** Material shown follows **
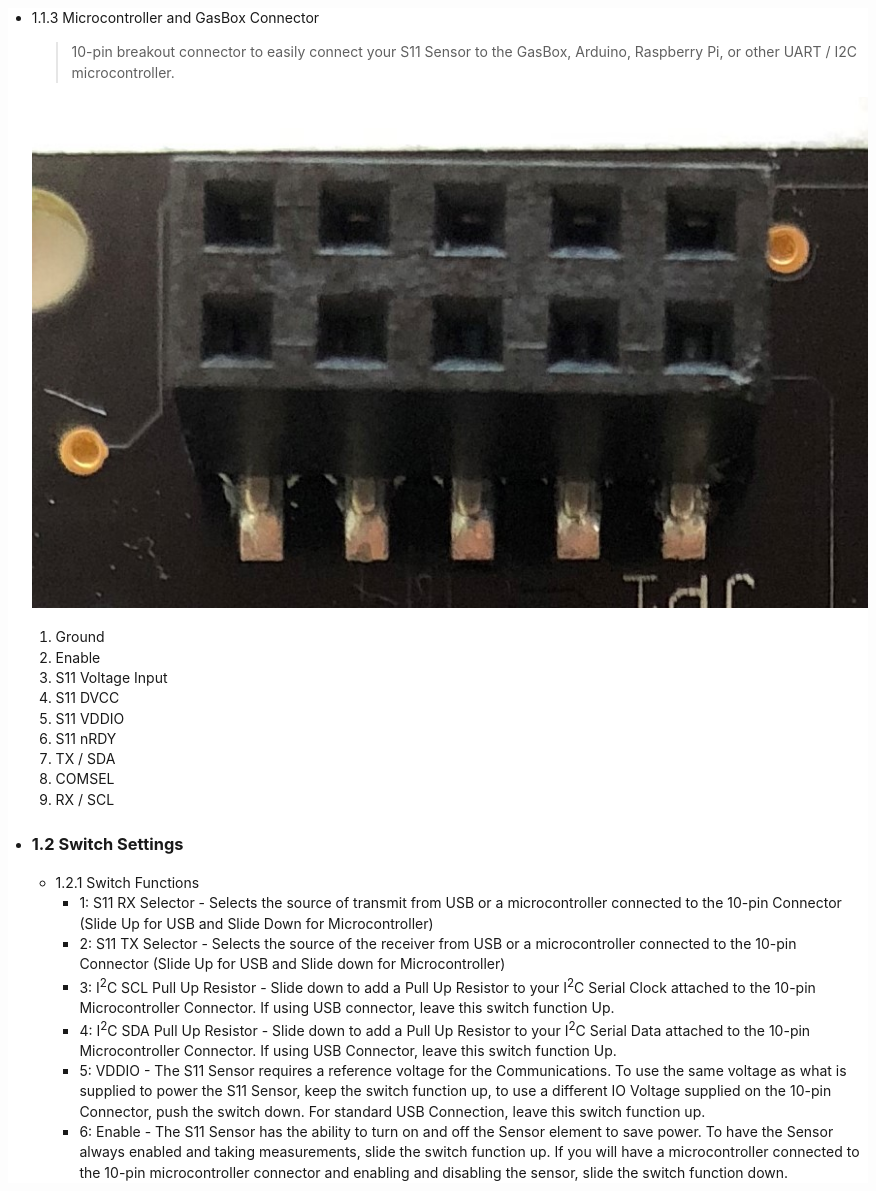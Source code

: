   - 1.1.3 Microcontroller and GasBox Connector
    > 10-pin breakout connector to easily connect your S11 Sensor to the GasBox, Arduino, Raspberry Pi, or other UART / I2C microcontroller.

    ![alt text](./media/connector.jpg "GasLab Selection for S11 Development Kit connecting with USB")

    1. Ground
    2. Enable
    3. S11 Voltage Input
    4. S11 DVCC
    5. S11 VDDIO
    6. S11 nRDY
    7. TX / SDA
    8. COMSEL
    9. RX / SCL

- ### 1.2 Switch Settings
  - 1.2.1 Switch Functions
    * 1: S11 RX Selector - Selects the source of transmit from USB or a microcontroller connected to the 10-pin Connector (Slide Up for USB and Slide Down for Microcontroller)
    * 2: S11 TX Selector - Selects the source of the receiver from USB or a microcontroller connected to the 10-pin Connector (Slide Up for USB and Slide down for Microcontroller)
    * 3: I<sup>2</sup>C SCL Pull Up Resistor - Slide down to add a Pull Up Resistor to your I<sup>2</sup>C Serial Clock attached to the 10-pin Microcontroller Connector.  If using USB connector, leave this switch function Up.
    * 4: I<sup>2</sup>C SDA Pull Up Resistor - Slide down to add a Pull Up Resistor to your I<sup>2</sup>C Serial Data attached to the 10-pin Microcontroller Connector.  If using USB Connector, leave this switch function Up.
    * 5: VDDIO - The S11 Sensor requires a reference voltage for the Communications.  To use the same voltage as what is supplied to power the S11 Sensor, keep the switch function up, to use a different IO Voltage supplied on the 10-pin Connector, push the switch down.  For standard USB Connection, leave this switch function up.
    * 6: Enable - The S11 Sensor has the ability to turn on and off the Sensor element to save power.  To have the Sensor always enabled and taking measurements, slide the switch function up.  If you will have a microcontroller connected to the 10-pin microcontroller connector and enabling and disabling the sensor, slide the switch function down.
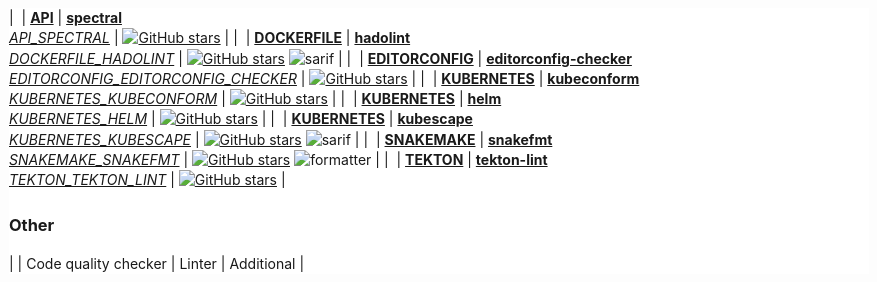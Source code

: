 |   <img src="https://github.com/oxsecurity/megalinter/raw/main/docs/assets/icons/default.ico" alt="" height="32px" class="megalinter-icon"></a>     | [**API**](https://megalinter.io/8.6.0/descriptors/api/)                   | [**spectral**](https://megalinter.io/8.6.0/descriptors/api_spectral/)<br/>[_API_SPECTRAL_](https://megalinter.io/8.6.0/descriptors/api_spectral/)                                                                            |                          [![GitHub stars](https://img.shields.io/github/stars/stoplightio/spectral?cacheSeconds=3600)](https://github.com/stoplightio/spectral)                          |
|  <img src="https://github.com/oxsecurity/megalinter/raw/main/docs/assets/icons/dockerfile.ico" alt="" height="32px" class="megalinter-icon"></a>   | [**DOCKERFILE**](https://megalinter.io/8.6.0/descriptors/dockerfile/)     | [**hadolint**](https://megalinter.io/8.6.0/descriptors/dockerfile_hadolint/)<br/>[_DOCKERFILE_HADOLINT_](https://megalinter.io/8.6.0/descriptors/dockerfile_hadolint/)                                                       |    [![GitHub stars](https://img.shields.io/github/stars/hadolint/hadolint?cacheSeconds=3600)](https://github.com/hadolint/hadolint) ![sarif](https://shields.io/badge/-SARIF-orange)     |
| <img src="https://github.com/oxsecurity/megalinter/raw/main/docs/assets/icons/editorconfig.ico" alt="" height="32px" class="megalinter-icon"></a>  | [**EDITORCONFIG**](https://megalinter.io/8.6.0/descriptors/editorconfig/) | [**editorconfig-checker**](https://megalinter.io/8.6.0/descriptors/editorconfig_editorconfig_checker/)<br/>[_EDITORCONFIG_EDITORCONFIG_CHECKER_](https://megalinter.io/8.6.0/descriptors/editorconfig_editorconfig_checker/) |     [![GitHub stars](https://img.shields.io/github/stars/editorconfig-checker/editorconfig-checker?cacheSeconds=3600)](https://github.com/editorconfig-checker/editorconfig-checker)     |
|  <img src="https://github.com/oxsecurity/megalinter/raw/main/docs/assets/icons/kubernetes.ico" alt="" height="32px" class="megalinter-icon"></a>   | [**KUBERNETES**](https://megalinter.io/8.6.0/descriptors/kubernetes/)     | [**kubeconform**](https://megalinter.io/8.6.0/descriptors/kubernetes_kubeconform/)<br/>[_KUBERNETES_KUBECONFORM_](https://megalinter.io/8.6.0/descriptors/kubernetes_kubeconform/)                                           |                             [![GitHub stars](https://img.shields.io/github/stars/yannh/kubeconform?cacheSeconds=3600)](https://github.com/yannh/kubeconform)                             |
|  <img src="https://github.com/oxsecurity/megalinter/raw/main/docs/assets/icons/kubernetes.ico" alt="" height="32px" class="megalinter-icon"></a>   | [**KUBERNETES**](https://megalinter.io/8.6.0/descriptors/kubernetes/)     | [**helm**](https://megalinter.io/8.6.0/descriptors/kubernetes_helm/)<br/>[_KUBERNETES_HELM_](https://megalinter.io/8.6.0/descriptors/kubernetes_helm/)                                                                       |                                     [![GitHub stars](https://img.shields.io/github/stars/helm/helm?cacheSeconds=3600)](https://github.com/helm/helm)                                     |
|  <img src="https://github.com/oxsecurity/megalinter/raw/main/docs/assets/icons/kubernetes.ico" alt="" height="32px" class="megalinter-icon"></a>   | [**KUBERNETES**](https://megalinter.io/8.6.0/descriptors/kubernetes/)     | [**kubescape**](https://megalinter.io/8.6.0/descriptors/kubernetes_kubescape/)<br/>[_KUBERNETES_KUBESCAPE_](https://megalinter.io/8.6.0/descriptors/kubernetes_kubescape/)                                                   |  [![GitHub stars](https://img.shields.io/github/stars/kubescape/kubescape?cacheSeconds=3600)](https://github.com/kubescape/kubescape) ![sarif](https://shields.io/badge/-SARIF-orange)   |
|  <img src="https://github.com/oxsecurity/megalinter/raw/main/docs/assets/icons/snakemake.ico" alt="" height="32px" class="megalinter-icon"></a>    | [**SNAKEMAKE**](https://megalinter.io/8.6.0/descriptors/snakemake/)       | [**snakefmt**](https://megalinter.io/8.6.0/descriptors/snakemake_snakefmt/)<br/>[_SNAKEMAKE_SNAKEFMT_](https://megalinter.io/8.6.0/descriptors/snakemake_snakefmt/)                                                          | [![GitHub stars](https://img.shields.io/github/stars/snakemake/snakefmt?cacheSeconds=3600)](https://github.com/snakemake/snakefmt) ![formatter](https://shields.io/badge/-format-yellow) |
|    <img src="https://github.com/oxsecurity/megalinter/raw/main/docs/assets/icons/tekton.ico" alt="" height="32px" class="megalinter-icon"></a>     | [**TEKTON**](https://megalinter.io/8.6.0/descriptors/tekton/)             | [**tekton-lint**](https://megalinter.io/8.6.0/descriptors/tekton_tekton_lint/)<br/>[_TEKTON_TEKTON_LINT_](https://megalinter.io/8.6.0/descriptors/tekton_tekton_lint/)                                                       |                               [![GitHub stars](https://img.shields.io/github/stars/IBM/tekton-lint?cacheSeconds=3600)](https://github.com/IBM/tekton-lint)                               |

### Other

|                                                                                                                                                             | Code quality checker                                                  | Linter                                                                                                                                                                         |                                                                                                                       Additional                                                                                                                       |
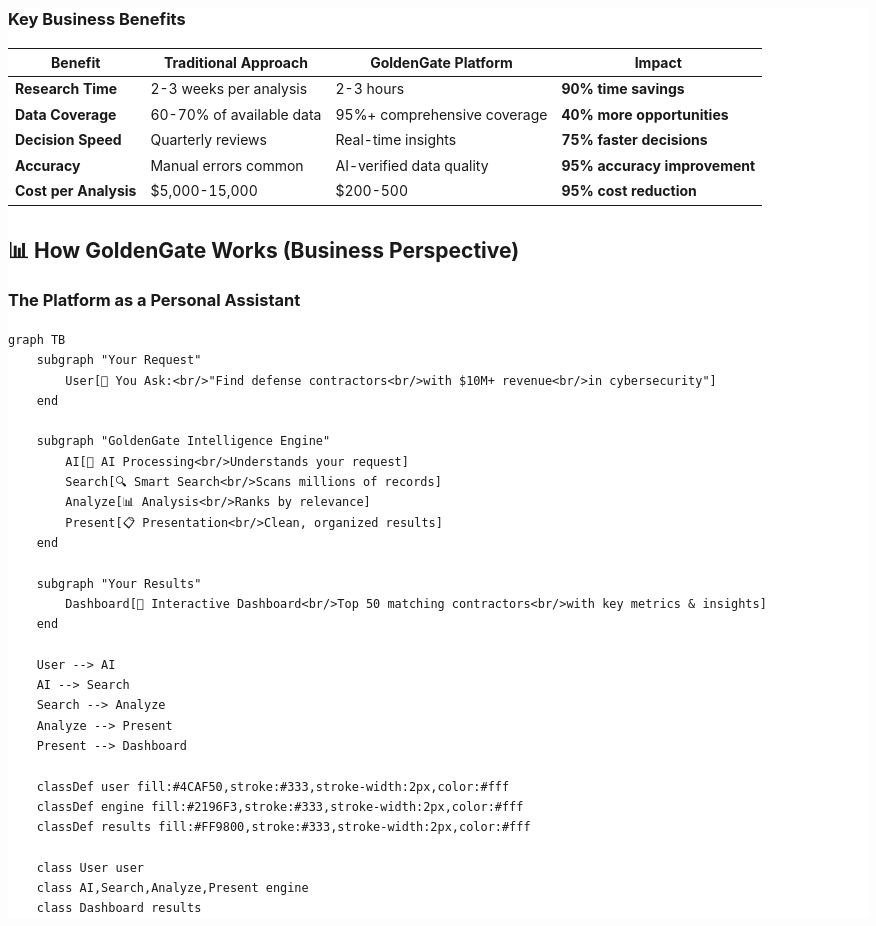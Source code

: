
 ```mermaid
```

### Key Business Benefits

| Benefit | Traditional Approach | GoldenGate Platform | Impact |
|---------|---------------------|-------------------|---------|
| **Research Time** | 2-3 weeks per analysis | 2-3 hours | **90% time savings** |
| **Data Coverage** | 60-70% of available data | 95%+ comprehensive coverage | **40% more opportunities** |
| **Decision Speed** | Quarterly reviews | Real-time insights | **75% faster decisions** |
| **Accuracy** | Manual errors common | AI-verified data quality | **95% accuracy improvement** |
| **Cost per Analysis** | $5,000-15,000 | $200-500 | **95% cost reduction** |

## 📊 How GoldenGate Works (Business Perspective)

### The Platform as a Personal Assistant
```mermaid
graph TB
    subgraph "Your Request"
        User[👤 You Ask:<br/>"Find defense contractors<br/>with $10M+ revenue<br/>in cybersecurity"]
    end
    
    subgraph "GoldenGate Intelligence Engine"
        AI[🧠 AI Processing<br/>Understands your request]
        Search[🔍 Smart Search<br/>Scans millions of records]
        Analyze[📊 Analysis<br/>Ranks by relevance]
        Present[📋 Presentation<br/>Clean, organized results]
    end
    
    subgraph "Your Results"
        Dashboard[📱 Interactive Dashboard<br/>Top 50 matching contractors<br/>with key metrics & insights]
    end
    
    User --> AI
    AI --> Search
    Search --> Analyze
    Analyze --> Present
    Present --> Dashboard
    
    classDef user fill:#4CAF50,stroke:#333,stroke-width:2px,color:#fff
    classDef engine fill:#2196F3,stroke:#333,stroke-width:2px,color:#fff
    classDef results fill:#FF9800,stroke:#333,stroke-width:2px,color:#fff
    
    class User user
    class AI,Search,Analyze,Present engine
    class Dashboard results
```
** End of Material shown **
Nothing but the lines from the start of the records above through the line with "4: I<sup>2</sup>C SDA" should be retyped, each exactly as written; leave out all pictures.

Result:
Source code

:   - 1.1.3 Microcontroller and GasBox Connector
    > 10-pin breakout connector to easily connect your S11 Sensor to the GasBox, Arduino, Raspberry Pi, or other UART / I2C microcontroller.

    ![alt text](./media/connector.jpg "GasLab Selection for S11 Development Kit connecting with USB")

    1. Ground
    2. Enable
    3. S11 Voltage Input
    4. S11 DVCC
    5. S11 VDDIO
    6. S11 nRDY
    7. TX / SDA
    8. COMSEL
    9. RX / SCL

- ### 1.2 Switch Settings
  - 1.2.1 Switch Functions
    * 1: S11 RX Selector - Selects the source of transmit from USB or a microcontroller connected to the 10-pin Connector (Slide Up for USB and Slide Down for Microcontroller)
    * 2: S11 TX Selector - Selects the source of the receiver from USB or a microcontroller connected to the 10-pin Connector (Slide Up for USB and Slide down for Microcontroller)
    * 3: I<sup>2</sup>C SCL Pull Up Resistor - Slide down to add a Pull Up Resistor to your I<sup>2</sup>C Serial Clock attached to the 10-pin Microcontroller Connector.  If using USB connector, leave this switch function Up.
    * 4: I<sup>2</sup>C SDA Pull Up Resistor - Slide down to add a Pull Up Resistor to your I<sup>2</sup>C Serial Data attached to the 10-pin Microcontroller Connector.  If using USB Connector, leave this switch function Up.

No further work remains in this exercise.